When I started taking photos, as a serious interest, I never attached much sense of creativity to it. It was something I did to express myself for sure, but I wasn't thinking about the creative potential at the time. Nowadays, I think more about creative process, not just in my artistic background, but in my professional work as well. Over the past few years I've managed to balance creative outlets successfully, but for some reason my photography has suffered.
It kind of started last year. At the time I was feeling hampered in my photography, lacking simplicity and subtlety. Sure, I could still take good photos (at least by my reckoning), but they never quite lived up to the past. Everything was so basic, and I was taking dozens of shots to take one average one. My early photos were often inept and prosaic, but all of them were efforts at artistic representation. There was energy behind them. Then it all fell away.
At the time, I thought about going in a new direction. Taking dozens of photos at a time to get a shot seemed increasingly excessive, and I thought a sign of a lack of originality. In some ways it still does, but I'm more disciplined now. Back then, I thought the solution was simple, by taking an option that wouldn't give me many opportunities for repeated shots - film camera. It was all a placebo.
Looking at my film shots I realised that my malaise hadn't shifted, and I had to reconsider my choices. I was busy writing, and getting results, so photography moved to the side. An easy distraction. Now I'm here, 12 months on, and still have this void in my photography.

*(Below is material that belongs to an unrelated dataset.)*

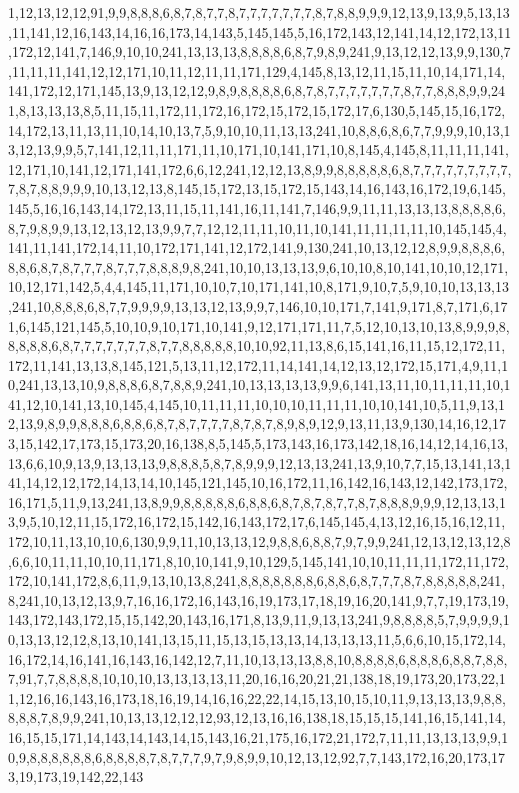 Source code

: 1,12,13,12,12,91,9,9,8,8,8,6,8,7,8,7,7,8,7,7,7,7,7,7,7,8,7,8,8,9,9,9,12,13,9,13,9,5,13,13,11,141,12,16,143,14,16,16,173,14,143,5,145,145,5,16,172,143,12,141,14,12,172,13,11,172,12,141,7,146,9,10,10,241,13,13,13,8,8,8,8,6,8,7,9,8,9,241,9,13,12,12,13,9,9,130,7,11,11,11,141,12,12,171,10,11,12,11,11,171,129,4,145,8,13,12,11,15,11,10,14,171,14,141,172,12,171,145,13,9,13,12,12,9,8,9,8,8,8,8,6,8,7,8,7,7,7,7,7,7,7,8,7,7,8,8,8,9,9,241,8,13,13,13,8,5,11,15,11,172,11,172,16,172,15,172,15,172,17,6,130,5,145,15,16,172,14,172,13,11,13,11,10,14,10,13,7,5,9,10,10,11,13,13,241,10,8,8,6,8,6,7,7,9,9,9,10,13,13,12,13,9,9,5,7,141,12,11,11,171,11,10,171,10,141,171,10,8,145,4,145,8,11,11,11,141,12,171,10,141,12,171,141,172,6,6,12,241,12,12,13,8,9,9,8,8,8,8,8,6,8,7,7,7,7,7,7,7,7,7,7,8,7,8,8,9,9,9,10,13,12,13,8,145,15,172,13,15,172,15,143,14,16,143,16,172,19,6,145,145,5,16,16,143,14,172,13,11,15,11,141,16,11,141,7,146,9,9,11,11,13,13,13,8,8,8,8,6,8,7,9,8,9,9,13,12,13,12,13,9,9,7,7,12,12,11,11,10,11,10,141,11,11,11,11,10,145,145,4,141,11,141,172,14,11,10,172,171,141,12,172,141,9,130,241,10,13,12,12,8,9,9,8,8,8,6,8,8,6,8,7,8,7,7,7,8,7,7,7,8,8,8,9,8,241,10,10,13,13,13,9,6,10,10,8,10,141,10,10,12,171,10,12,171,142,5,4,4,145,11,171,10,10,7,10,171,141,10,8,171,9,10,7,5,9,10,10,13,13,13,241,10,8,8,8,6,8,7,7,9,9,9,9,13,13,12,13,9,9,7,146,10,10,171,7,141,9,171,8,7,171,6,171,6,145,121,145,5,10,10,9,10,171,10,141,9,12,171,171,11,7,5,12,10,13,10,13,8,9,9,9,8,8,8,8,8,6,8,7,7,7,7,7,7,7,8,7,7,8,8,8,8,8,10,10,92,11,13,8,6,15,141,16,11,15,12,172,11,172,11,141,13,13,8,145,121,5,13,11,12,172,11,14,141,14,12,13,12,172,15,171,4,9,11,10,241,13,13,10,9,8,8,8,6,8,7,8,8,9,241,10,13,13,13,13,9,9,6,141,13,11,10,11,11,11,10,141,12,10,141,13,10,145,4,145,10,11,11,11,10,10,10,11,11,11,10,10,141,10,5,11,9,13,12,13,9,8,9,9,8,8,8,6,8,8,6,8,7,8,7,7,7,7,8,7,8,7,8,9,8,9,12,9,13,11,13,9,130,14,16,12,173,15,142,17,173,15,173,20,16,138,8,5,145,5,173,143,16,173,142,18,16,14,12,14,16,13,13,6,6,10,9,13,9,13,13,13,9,8,8,8,5,8,7,8,9,9,9,12,13,13,241,13,9,10,7,7,15,13,141,13,141,14,12,12,172,14,13,14,10,145,121,145,10,16,172,11,16,142,16,143,12,142,173,172,16,171,5,11,9,13,241,13,8,9,9,8,8,8,8,8,6,8,8,6,8,7,8,7,8,7,7,8,7,8,8,8,9,9,9,12,13,13,13,9,5,10,12,11,15,172,16,172,15,142,16,143,172,17,6,145,145,4,13,12,16,15,16,12,11,172,10,11,13,10,10,6,130,9,9,11,10,13,13,12,9,8,8,6,8,8,7,9,7,9,9,241,12,13,12,13,12,8,6,6,10,11,11,10,10,11,171,8,10,10,141,9,10,129,5,145,141,10,10,11,11,11,172,11,172,172,10,141,172,8,6,11,9,13,10,13,8,241,8,8,8,8,8,8,8,6,8,8,6,8,7,7,7,8,7,8,8,8,8,8,241,8,241,10,13,12,13,9,7,16,16,172,16,143,16,19,173,17,18,19,16,20,141,9,7,7,19,173,19,143,172,143,172,15,15,142,20,143,16,171,8,13,9,11,9,13,13,241,9,8,8,8,8,5,7,9,9,9,9,10,13,13,12,12,8,13,10,141,13,15,11,15,13,15,13,13,14,13,13,13,11,5,6,6,10,15,172,14,16,172,14,16,141,16,143,16,142,12,7,11,10,13,13,13,8,8,10,8,8,8,8,6,8,8,8,6,8,8,7,8,8,7,91,7,7,8,8,8,8,10,10,10,13,13,13,13,11,20,16,16,20,21,21,138,18,19,173,20,173,22,11,12,16,16,143,16,173,18,16,19,14,16,16,22,22,14,15,13,10,15,10,11,9,13,13,13,9,8,8,8,8,8,7,8,9,9,241,10,13,13,12,12,12,93,12,13,16,16,138,18,15,15,15,141,16,15,141,14,16,15,15,171,14,143,14,143,14,15,143,16,21,175,16,172,21,172,7,11,11,13,13,13,9,9,10,9,8,8,8,8,8,8,6,8,8,8,8,7,8,7,7,7,9,7,9,8,9,9,10,12,13,12,92,7,7,143,172,16,20,173,173,19,173,19,142,22,143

The quality's improved - that's something - but I've realised that the problem is considering what to do with my photography.
I think about outlets like exhibitions, competitions, and magazines, even this website portfolio. Yeah, they're a way of showcasing, but ultimately what's the draw for me? It's a new gap in my photography. What do I actually want to do with my photos? These options leave me cold. Is it enough to be creative just for creativity's sake? If I don't share, who gets to know? If they just sit there and no looks, isn't that just as bad?
I can imagine things like exhibitions, widening my portfolio, working on actual projects, but is this going to satisfy me? What is my endgame? I need to work this out in my mind, find some idea of what would satisfy me with my work, my creative outlet. I enjoying sinking back into photographic activity again. I doubt I'll ever have that adolescent like innocent passion again (did I just compare my photography to sex...I think I did), but that doesn't mean I can't recapture the spirit. This isn't about creative ability, it's about creative energy. What motivates, and what pushes me forward? That's what I've got to work out.